Mahathir Mohamad, 92 years old, who ruled Malaysia with an iron fist from 1981 to 2003, is set to become the oldest elected leader in the world.
His alliance of four parties beat trounced the Barisan Nasional (BN) coalition of 64-year-old Prime Minister Najib Razak, who was once Mahathir’s protege but became his most bitter rival.
It was an electoral upset, but not unexpected, over the coalition that has ruled the Southeast Asian nation for six decades since independence from Britain.
“There is an urgency here, we need to form the government now, today,” Mahathir told a news conference, where he insisted that he would be sworn in as prime minister later on Thursday.
Malaysia’s constitutional monarch has granted Mahathir an audience at 5:00 p.m. (0900 GMT), a leader from his Pakatan Harapan (Alliance of Hope) told Reuters.
Earlier on Thursday, Najib appeared to raise doubts that Mahathir would immediately take office because no single party had won a simple majority of seats in the 222-member parliament, and it would be up to the monarch to decide.
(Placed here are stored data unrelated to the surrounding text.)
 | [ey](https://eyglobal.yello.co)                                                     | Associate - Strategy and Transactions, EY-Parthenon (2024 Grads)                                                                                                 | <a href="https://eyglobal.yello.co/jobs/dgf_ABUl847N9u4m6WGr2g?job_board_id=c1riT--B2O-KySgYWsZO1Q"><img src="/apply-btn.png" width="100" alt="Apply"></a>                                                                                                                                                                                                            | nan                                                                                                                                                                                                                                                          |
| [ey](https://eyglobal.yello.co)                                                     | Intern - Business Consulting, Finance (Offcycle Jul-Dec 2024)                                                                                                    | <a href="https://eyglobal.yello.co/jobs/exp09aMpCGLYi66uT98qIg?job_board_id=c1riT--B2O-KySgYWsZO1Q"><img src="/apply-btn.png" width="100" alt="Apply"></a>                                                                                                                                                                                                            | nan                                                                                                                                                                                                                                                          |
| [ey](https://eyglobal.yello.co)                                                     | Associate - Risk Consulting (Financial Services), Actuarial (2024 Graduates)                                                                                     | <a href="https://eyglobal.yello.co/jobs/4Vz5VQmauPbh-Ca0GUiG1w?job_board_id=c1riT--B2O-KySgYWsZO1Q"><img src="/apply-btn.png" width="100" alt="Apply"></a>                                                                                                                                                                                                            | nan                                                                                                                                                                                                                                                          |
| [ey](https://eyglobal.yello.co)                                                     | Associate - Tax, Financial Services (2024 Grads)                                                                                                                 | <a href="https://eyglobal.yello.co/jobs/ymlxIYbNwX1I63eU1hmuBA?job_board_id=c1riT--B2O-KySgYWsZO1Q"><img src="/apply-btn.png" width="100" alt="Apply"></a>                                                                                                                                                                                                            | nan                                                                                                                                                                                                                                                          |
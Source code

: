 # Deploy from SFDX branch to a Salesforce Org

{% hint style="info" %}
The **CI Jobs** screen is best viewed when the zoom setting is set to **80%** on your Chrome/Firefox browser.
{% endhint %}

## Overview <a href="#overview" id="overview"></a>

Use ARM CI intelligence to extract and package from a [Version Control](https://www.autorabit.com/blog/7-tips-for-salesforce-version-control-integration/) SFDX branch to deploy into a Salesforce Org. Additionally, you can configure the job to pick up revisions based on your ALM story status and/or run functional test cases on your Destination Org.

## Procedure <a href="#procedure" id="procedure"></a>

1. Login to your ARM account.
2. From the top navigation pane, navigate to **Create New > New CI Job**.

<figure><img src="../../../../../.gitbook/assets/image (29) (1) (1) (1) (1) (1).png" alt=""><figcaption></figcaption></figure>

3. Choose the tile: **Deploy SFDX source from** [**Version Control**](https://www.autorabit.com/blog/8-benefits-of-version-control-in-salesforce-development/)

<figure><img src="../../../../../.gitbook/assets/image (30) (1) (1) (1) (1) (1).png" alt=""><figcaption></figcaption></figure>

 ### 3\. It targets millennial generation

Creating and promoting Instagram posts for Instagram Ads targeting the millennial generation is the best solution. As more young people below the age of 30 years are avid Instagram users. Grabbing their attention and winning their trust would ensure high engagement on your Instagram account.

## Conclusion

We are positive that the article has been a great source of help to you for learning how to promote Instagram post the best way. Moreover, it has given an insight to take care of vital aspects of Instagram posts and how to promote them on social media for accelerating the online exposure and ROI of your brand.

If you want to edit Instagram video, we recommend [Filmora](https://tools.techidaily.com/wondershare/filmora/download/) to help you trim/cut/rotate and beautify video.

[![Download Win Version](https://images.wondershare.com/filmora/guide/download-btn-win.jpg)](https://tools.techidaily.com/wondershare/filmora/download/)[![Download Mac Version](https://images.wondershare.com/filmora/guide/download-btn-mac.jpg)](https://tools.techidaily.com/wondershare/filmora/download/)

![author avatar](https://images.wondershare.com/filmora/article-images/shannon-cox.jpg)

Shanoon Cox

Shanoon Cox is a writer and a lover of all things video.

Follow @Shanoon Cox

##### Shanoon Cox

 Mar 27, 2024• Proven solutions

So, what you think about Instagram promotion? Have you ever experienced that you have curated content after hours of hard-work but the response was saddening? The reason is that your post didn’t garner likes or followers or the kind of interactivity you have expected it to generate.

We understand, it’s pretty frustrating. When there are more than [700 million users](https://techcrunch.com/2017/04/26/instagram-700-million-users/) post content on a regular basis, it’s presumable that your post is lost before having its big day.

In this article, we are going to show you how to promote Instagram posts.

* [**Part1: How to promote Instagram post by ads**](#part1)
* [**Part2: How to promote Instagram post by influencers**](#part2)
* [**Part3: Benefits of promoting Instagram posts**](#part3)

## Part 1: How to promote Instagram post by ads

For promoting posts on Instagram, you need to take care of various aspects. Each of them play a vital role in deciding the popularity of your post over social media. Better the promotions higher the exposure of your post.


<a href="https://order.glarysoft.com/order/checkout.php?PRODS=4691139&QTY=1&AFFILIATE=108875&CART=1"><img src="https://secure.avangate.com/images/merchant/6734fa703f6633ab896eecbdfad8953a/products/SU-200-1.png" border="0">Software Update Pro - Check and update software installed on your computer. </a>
Official results showed that Mahathir’s coalition won 113 seats, one more than the number required to rule. But it has not been formally registered as an alliance.
In jubilant mood and cracking jokes, Mahathir dismissed any doubts he would be prime minister. “I got up late, lots of people got up late,” he replied when asked why there was a delay in swearing him in, noting that the election result was only officially announced around 5 a.m.
However, Najib’s BN coalition won 79 seats, a collapse from the 133 it won in the 2013 election, which was itself the coalition’s worst poll performance ever at the time.
Few had expected Mahathir to prevail against a coalition that has long relied on the support of the country’s ethnic-Malay majority.